The transfer of deputies to form a group has numerous precedents in Congress and is a classic movement in the Senate. Canary Coalition is, by far, the party that has benefited the most from this in the Lower House. Up to four times. The first was in 1993 when he fired a PAR deputy. This marked the first case of its kind in Congress and paved the way for future use of this option after much debate. In 1996 and 2000 the maneuver was repeated through UPN, which was already an electoral ally of the PP. Two and three deputies ceded to him in both legislatures. It also happened in 2004, when it was the PSOE who helped him with the loan of two deputies for Toledo.

There is a national party that has resorted to this possibility. Rosa Díez agreed with Foro Asturias to guarantee that UPyD achieved its own group in 2011. Álvarez Sostres contributed a sufficient percentage of the vote so that with him they together reached the 5% vote demanded by the regulation.

In 2008 the BNG helped with a temporary transfer of its two deputies to IU, ICV and ERC to form a group.

The PSOE has made it easier for the PNV and Junts to form their own parliamentary group in the Senate with the transfer of several of its senators to these formations so that they reach the minimum number required.

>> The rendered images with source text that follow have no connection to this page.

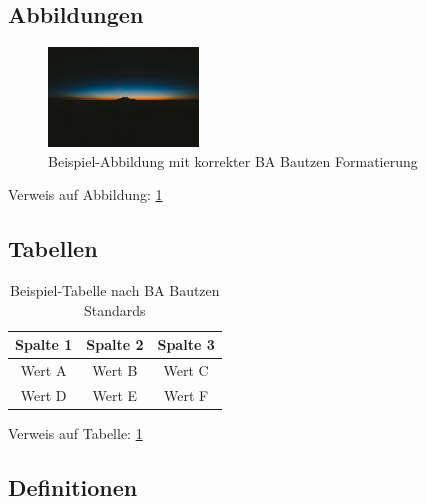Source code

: \documentclass[../main.tex]{subfiles}
\begin{document}


\subsection{Abbildungen}

\begin{figure}[ht]
    \centering
    \includegraphics[width=4cm]{images/picsum lorem.jpg}
    \caption{Beispiel-Abbildung mit korrekter BA Bautzen Formatierung}
    \label{fig:tutorial_image}
\end{figure}

Verweis auf Abbildung: \cref{fig:tutorial_image}

\subsection{Tabellen}

\begin{table}[ht]
    \centering
    \begin{tabular}{|c|c|c|}
        \hline
        \textbf{Spalte 1} & \textbf{Spalte 2} & \textbf{Spalte 3} \\
        \hline
        Wert A & Wert B & Wert C \\
        Wert D & Wert E & Wert F \\
        \hline
    \end{tabular}
    \caption{Beispiel-Tabelle nach BA Bautzen Standards}
    \label{tab:tutorial_table}
\end{table}

Verweis auf Tabelle: \cref{tab:tutorial_table}


\subsection{Definitionen}
\end{document}
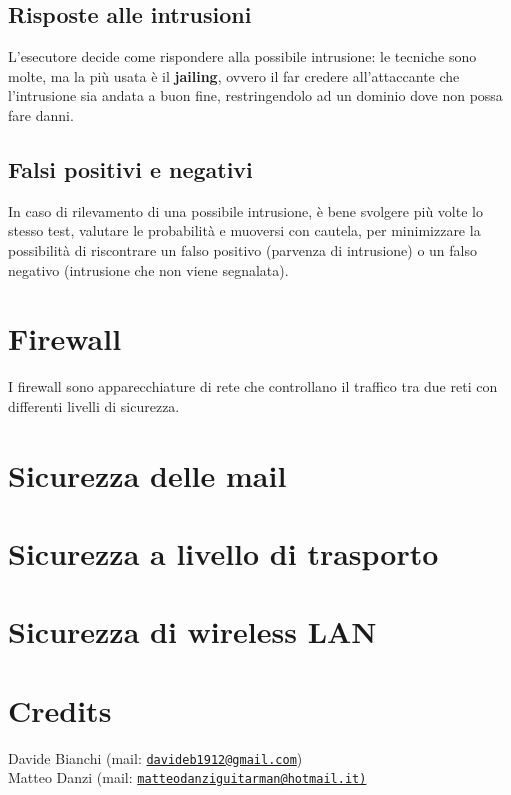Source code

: \documentclass[a4paper, 11pt]{article}
\newcommand{\mail}[1]{\href{mailto:#1}{\texttt{#1}}}
\begin{document}
\begin{multicols}{2}
\subsection{Risposte alle intrusioni}
L'esecutore decide come rispondere alla possibile intrusione: le tecniche sono molte, ma la più usata è il \textbf{jailing}, ovvero il far credere all'attaccante che l'intrusione sia andata a buon fine, restringendolo ad un dominio dove non possa fare danni.

\subsection{Falsi positivi e negativi}
In caso di rilevamento di una possibile intrusione, è bene svolgere più volte lo stesso test, valutare le probabilità e muoversi con cautela, per minimizzare la possibilità di riscontrare un falso positivo (parvenza di intrusione) o un falso negativo (intrusione che non viene segnalata).
	
	\section{Firewall}
	I firewall sono apparecchiature di rete che controllano il traffico tra due reti con differenti livelli di sicurezza.
	
	
	\section{Sicurezza delle mail}
	
	\section{Sicurezza a livello di trasporto}
	
	\section{Sicurezza di wireless LAN}
		
		
		
		
		
		
	
	
	
	
	
	
	
	
	
	
	
	
	
	\end{multicols}

	\section{Credits}
	Davide Bianchi (mail: \mail{davideb1912@gmail.com}) \\
	Matteo Danzi (mail: \mail{matteodanziguitarman@hotmail.it)}
	
\end{document}
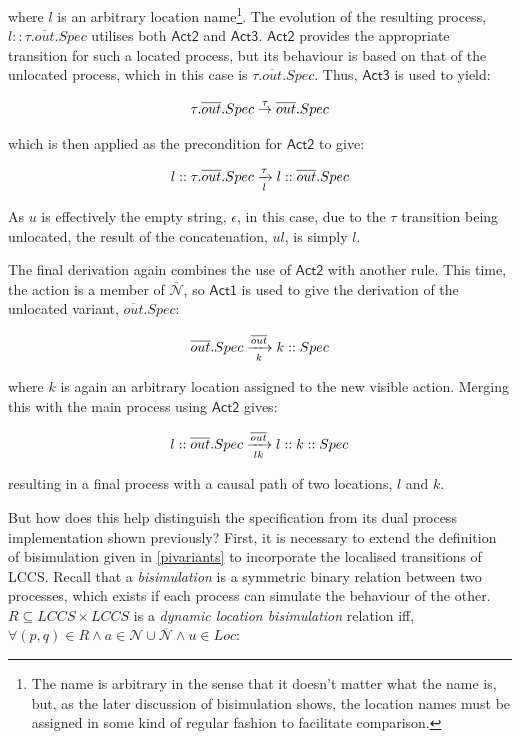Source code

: \noindent where $l$ is an arbitrary location name\footnote{The name is
  arbitrary in the sense that it doesn't matter what the name is, but,
  as the later discussion of bisimulation shows, the location names
  must be assigned in some kind of regular fashion to facilitate
  comparison.}.  The evolution of the resulting process,
$l::\tau.\overline{out}.Spec$ utilises both $\textsf{Act2}$ and
$\textsf{Act3}$.  $\textsf{Act2}$ provides the appropriate transition
for such a located process, but its behaviour is based on that of the
unlocated process, which in this case is $\tau.\overline{out}.Spec$.
Thus, $\textsf{Act3}$ is used to yield:

\begin{equation}
\tau.\overline{out}.Spec \stackrel{\tau}{\rightarrow} \overline{out}.Spec
\end{equation}

\noindent which is then applied as the precondition for
$\textsf{Act2}$ to give:

\begin{equation}
l::\tau.\overline{out}.Spec \xrightarrow[l]{\tau} l::\overline{out}.Spec
\end{equation}

\noindent As $u$ is effectively the empty string, $\epsilon$, in this
case, due to the $\tau$ transition being unlocated, the result of the
concatenation, $ul$, is simply $l$.

The final derivation again combines the use of $\textsf{Act2}$ with another
rule.  This time, the action is a member of $\overline{\mathcal{N}}$,
so $\textsf{Act1}$ is used to give the derivation of the unlocated
variant, $\overline{out}.Spec$:

\begin{equation}
\overline{out}.Spec \xrightarrow[k]{\overline{out}} k::Spec
\end{equation}

\noindent where $k$ is again an arbitrary location assigned to the new
visible action.  Merging this with the main process using
$\textsf{Act2}$ gives:

\begin{equation}
l::\overline{out}.Spec \xrightarrow[lk]{\overline{out}} l::k::Spec
\end{equation}

\noindent resulting in a final process with a causal path of two
locations, $l$ and $k$.

But how does this help distinguish the specification from its dual
process implementation shown previously?  First, it is necessary to
extend the definition of bisimulation given in \ref{pivariants} to
incorporate the localised transitions of LCCS.  Recall that a
\emph{bisimulation} is a symmetric binary relation between two
processes, which exists if each process can simulate the behaviour of
the other.  $R \subseteq LCCS \times LCCS$ is a \emph{dynamic location
bisimulation} relation iff, $\forall (p,q) \in R \wedge a \in \mathcal{N}
\cup \overline{\mathcal{N}} \wedge u \in Loc$:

However, the Socialists will need the validation of the Board of the Chamber, where the PP has a majority.

The Regulation requires adding a minimum of ten components to form a parliamentary group, a number that can be reduced during the course of the legislature, but can never be less than six. The PNV has five members, so the PSOE will have to give up another five senators so that it can form its parliamentary group. The same happens with Junts, which obtained three senators – there will be four after allying with the Canary Coalition, as they did in the previous legislature – so the PSOE will lend them at least six members to facilitate their parliamentary group.

Achieving a group in the Senate means having representation in all the chamber’s bodies, spokespersons and intervention and initiative shifts, as well as more financial resources, as well as human and material resources.